*** Supplied material Section Begins ***

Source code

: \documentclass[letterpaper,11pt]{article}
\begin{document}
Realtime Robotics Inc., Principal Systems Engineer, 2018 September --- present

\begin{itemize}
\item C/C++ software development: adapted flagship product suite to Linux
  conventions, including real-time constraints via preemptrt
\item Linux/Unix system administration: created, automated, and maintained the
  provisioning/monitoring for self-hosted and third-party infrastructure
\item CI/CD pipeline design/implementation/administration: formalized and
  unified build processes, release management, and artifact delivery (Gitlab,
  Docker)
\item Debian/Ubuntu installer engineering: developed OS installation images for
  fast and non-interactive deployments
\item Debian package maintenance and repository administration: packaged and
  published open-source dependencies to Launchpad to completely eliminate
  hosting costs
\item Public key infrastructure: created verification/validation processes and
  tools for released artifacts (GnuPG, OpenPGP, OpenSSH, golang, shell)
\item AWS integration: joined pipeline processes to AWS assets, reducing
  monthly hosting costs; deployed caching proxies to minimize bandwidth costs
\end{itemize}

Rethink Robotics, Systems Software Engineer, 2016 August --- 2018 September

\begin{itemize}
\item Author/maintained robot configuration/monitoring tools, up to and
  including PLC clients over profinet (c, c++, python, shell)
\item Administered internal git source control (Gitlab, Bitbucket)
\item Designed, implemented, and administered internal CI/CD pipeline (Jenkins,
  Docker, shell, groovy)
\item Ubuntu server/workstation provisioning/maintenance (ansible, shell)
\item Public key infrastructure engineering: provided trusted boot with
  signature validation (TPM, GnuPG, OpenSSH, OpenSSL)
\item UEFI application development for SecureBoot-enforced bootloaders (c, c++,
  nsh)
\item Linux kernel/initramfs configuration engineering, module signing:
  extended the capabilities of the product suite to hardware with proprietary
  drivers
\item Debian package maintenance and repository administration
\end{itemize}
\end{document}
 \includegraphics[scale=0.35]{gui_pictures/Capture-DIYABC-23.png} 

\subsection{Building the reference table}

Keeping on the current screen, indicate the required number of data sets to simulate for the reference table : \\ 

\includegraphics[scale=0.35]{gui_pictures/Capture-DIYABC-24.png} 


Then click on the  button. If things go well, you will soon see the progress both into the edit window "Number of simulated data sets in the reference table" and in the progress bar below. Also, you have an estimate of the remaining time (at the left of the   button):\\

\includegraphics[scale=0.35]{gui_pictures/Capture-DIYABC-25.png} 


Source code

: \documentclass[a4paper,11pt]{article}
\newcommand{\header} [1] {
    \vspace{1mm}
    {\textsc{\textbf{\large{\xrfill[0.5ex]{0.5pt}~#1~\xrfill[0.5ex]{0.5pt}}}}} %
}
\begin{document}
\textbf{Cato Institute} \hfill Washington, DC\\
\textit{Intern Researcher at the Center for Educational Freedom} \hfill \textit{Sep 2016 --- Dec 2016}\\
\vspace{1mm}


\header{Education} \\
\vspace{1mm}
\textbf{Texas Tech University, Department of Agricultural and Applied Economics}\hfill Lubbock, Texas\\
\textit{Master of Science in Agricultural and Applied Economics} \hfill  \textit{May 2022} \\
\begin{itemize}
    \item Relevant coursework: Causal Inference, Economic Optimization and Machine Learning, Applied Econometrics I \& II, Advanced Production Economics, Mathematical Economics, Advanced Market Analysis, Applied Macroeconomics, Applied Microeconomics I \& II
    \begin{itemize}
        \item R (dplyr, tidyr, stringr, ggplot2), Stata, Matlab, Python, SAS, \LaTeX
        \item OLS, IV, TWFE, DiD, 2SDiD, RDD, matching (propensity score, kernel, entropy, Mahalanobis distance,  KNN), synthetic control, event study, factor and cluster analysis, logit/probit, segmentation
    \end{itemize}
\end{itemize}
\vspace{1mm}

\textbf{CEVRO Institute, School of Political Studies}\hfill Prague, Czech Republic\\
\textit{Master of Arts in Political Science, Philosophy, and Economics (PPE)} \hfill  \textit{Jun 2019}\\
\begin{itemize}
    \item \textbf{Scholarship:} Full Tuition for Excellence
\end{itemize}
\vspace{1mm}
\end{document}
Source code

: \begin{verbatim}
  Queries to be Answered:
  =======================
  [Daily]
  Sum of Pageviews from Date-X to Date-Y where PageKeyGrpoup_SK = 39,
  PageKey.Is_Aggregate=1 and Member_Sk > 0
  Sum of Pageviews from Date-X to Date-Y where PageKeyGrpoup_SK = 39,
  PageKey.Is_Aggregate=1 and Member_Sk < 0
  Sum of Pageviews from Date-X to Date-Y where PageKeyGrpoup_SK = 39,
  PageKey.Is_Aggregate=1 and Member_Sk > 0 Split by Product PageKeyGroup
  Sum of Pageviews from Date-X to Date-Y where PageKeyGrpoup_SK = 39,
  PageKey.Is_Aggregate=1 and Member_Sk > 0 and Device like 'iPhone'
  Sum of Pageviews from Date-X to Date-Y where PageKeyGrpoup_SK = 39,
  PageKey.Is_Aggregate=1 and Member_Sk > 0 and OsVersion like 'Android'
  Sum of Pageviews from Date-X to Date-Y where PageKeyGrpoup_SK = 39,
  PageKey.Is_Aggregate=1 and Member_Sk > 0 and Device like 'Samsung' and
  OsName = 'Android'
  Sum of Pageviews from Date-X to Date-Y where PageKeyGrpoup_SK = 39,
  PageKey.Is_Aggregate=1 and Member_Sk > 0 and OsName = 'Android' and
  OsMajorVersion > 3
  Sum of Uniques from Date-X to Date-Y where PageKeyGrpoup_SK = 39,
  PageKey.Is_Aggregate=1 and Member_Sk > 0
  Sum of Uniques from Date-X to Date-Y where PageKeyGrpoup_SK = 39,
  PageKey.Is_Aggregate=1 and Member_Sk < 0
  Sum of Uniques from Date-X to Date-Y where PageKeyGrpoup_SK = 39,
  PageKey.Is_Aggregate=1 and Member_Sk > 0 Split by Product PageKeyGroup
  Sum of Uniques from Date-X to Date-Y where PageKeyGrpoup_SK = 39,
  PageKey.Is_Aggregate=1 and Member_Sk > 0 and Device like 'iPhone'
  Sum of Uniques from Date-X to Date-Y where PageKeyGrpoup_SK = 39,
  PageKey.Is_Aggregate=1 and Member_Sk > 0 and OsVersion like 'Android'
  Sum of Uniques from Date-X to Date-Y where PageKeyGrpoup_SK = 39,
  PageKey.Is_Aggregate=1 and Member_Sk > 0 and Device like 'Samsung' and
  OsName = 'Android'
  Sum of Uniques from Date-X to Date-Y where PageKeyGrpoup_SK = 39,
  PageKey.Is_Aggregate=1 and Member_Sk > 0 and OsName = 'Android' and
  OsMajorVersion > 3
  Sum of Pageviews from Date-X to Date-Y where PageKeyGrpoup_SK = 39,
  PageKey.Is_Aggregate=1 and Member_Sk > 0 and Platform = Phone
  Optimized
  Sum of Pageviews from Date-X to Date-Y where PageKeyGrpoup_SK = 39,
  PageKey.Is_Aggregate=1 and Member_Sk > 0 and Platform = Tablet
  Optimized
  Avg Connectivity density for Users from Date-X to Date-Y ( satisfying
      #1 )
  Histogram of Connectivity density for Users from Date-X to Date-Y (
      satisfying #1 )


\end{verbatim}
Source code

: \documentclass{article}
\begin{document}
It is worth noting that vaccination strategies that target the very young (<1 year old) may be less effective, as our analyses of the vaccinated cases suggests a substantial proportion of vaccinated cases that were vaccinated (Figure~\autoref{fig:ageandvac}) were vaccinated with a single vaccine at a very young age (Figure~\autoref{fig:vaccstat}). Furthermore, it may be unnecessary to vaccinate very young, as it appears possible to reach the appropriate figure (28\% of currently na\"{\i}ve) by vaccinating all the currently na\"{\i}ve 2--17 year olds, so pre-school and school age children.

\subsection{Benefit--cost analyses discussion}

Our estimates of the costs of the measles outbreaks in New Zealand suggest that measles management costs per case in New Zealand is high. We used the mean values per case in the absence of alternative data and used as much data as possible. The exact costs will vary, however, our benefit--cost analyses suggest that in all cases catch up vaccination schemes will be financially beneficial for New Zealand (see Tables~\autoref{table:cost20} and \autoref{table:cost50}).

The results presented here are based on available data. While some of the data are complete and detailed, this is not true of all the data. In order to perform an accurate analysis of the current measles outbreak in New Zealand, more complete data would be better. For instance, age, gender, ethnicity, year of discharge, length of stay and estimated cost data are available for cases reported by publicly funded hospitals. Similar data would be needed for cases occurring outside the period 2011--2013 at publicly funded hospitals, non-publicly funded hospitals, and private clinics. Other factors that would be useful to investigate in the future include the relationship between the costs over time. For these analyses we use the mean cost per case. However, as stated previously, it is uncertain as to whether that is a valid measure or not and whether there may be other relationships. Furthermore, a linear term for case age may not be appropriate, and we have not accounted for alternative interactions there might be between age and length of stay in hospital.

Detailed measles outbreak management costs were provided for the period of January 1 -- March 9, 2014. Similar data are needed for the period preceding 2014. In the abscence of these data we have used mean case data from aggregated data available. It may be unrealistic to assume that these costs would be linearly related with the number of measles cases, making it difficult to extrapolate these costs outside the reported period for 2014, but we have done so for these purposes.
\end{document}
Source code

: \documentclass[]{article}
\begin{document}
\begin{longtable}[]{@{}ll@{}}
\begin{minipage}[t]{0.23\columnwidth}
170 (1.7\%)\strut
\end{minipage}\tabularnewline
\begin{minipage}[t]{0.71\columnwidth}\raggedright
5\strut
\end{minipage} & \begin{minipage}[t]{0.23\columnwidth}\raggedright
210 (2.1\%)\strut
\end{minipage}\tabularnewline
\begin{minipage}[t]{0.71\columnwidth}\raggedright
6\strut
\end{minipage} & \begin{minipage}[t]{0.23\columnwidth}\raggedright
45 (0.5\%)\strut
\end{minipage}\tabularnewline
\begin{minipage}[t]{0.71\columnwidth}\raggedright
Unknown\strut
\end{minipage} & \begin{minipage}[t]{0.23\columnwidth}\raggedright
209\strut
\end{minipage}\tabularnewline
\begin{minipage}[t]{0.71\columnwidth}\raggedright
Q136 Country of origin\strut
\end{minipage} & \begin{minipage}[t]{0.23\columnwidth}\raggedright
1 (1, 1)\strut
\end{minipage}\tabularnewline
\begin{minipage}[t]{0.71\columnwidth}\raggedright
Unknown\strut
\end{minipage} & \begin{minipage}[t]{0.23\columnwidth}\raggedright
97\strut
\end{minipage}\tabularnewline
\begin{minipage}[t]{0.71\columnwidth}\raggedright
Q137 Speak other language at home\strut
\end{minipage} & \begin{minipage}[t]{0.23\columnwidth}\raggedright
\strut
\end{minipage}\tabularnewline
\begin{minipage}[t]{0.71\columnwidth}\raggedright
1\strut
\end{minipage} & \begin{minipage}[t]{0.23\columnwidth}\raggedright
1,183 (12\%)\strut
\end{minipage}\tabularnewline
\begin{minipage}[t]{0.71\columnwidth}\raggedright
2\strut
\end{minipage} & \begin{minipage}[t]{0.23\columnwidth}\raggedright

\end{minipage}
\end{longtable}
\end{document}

*** Supplied material Section Ends ***

■ Problem to work on
Copy each line of the listing that carries the string "article".

■ Finished exercise
: \documentclass[letterpaper,11pt]{article}
: \documentclass[a4paper,11pt]{article}
: \documentclass{article}
: \documentclass[]{article}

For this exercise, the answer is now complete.